*What is required*. Out of the entries that follow, copy each line containing "Open".

*Dataset entries*.
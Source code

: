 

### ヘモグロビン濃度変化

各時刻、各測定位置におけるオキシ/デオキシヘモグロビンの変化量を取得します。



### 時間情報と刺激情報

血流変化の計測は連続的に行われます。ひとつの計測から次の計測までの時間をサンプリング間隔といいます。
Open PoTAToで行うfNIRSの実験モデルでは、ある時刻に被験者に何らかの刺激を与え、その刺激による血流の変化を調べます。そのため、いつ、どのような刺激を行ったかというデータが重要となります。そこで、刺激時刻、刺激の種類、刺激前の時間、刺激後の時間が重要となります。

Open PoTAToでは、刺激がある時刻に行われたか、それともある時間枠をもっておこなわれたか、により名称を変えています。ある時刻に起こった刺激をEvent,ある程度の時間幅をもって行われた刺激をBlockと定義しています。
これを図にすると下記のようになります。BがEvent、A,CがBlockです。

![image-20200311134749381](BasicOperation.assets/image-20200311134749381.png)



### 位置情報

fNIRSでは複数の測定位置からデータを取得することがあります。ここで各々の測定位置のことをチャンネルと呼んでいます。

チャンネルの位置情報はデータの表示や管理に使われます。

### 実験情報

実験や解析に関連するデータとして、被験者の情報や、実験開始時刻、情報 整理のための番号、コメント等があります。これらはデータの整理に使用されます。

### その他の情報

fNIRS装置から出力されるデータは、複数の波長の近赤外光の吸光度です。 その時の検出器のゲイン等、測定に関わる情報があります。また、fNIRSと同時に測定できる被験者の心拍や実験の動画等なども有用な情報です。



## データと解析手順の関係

*Completed task*.
Open PoTAToで行うfNIRSの実験モデルでは、ある時刻に被験者に何らかの刺激を与え、その刺激による血流の変化を調べます。そのため、いつ、どのような刺激を行ったかというデータが重要となります。そこで、刺激時刻、刺激の種類、刺激前の時間、刺激後の時間が重要となります。
Open PoTAToでは、刺激がある時刻に行われたか、それともある時間枠をもっておこなわれたか、により名称を変えています。ある時刻に起こった刺激をEvent,ある程度の時間幅をもって行われた刺激をBlockと定義しています。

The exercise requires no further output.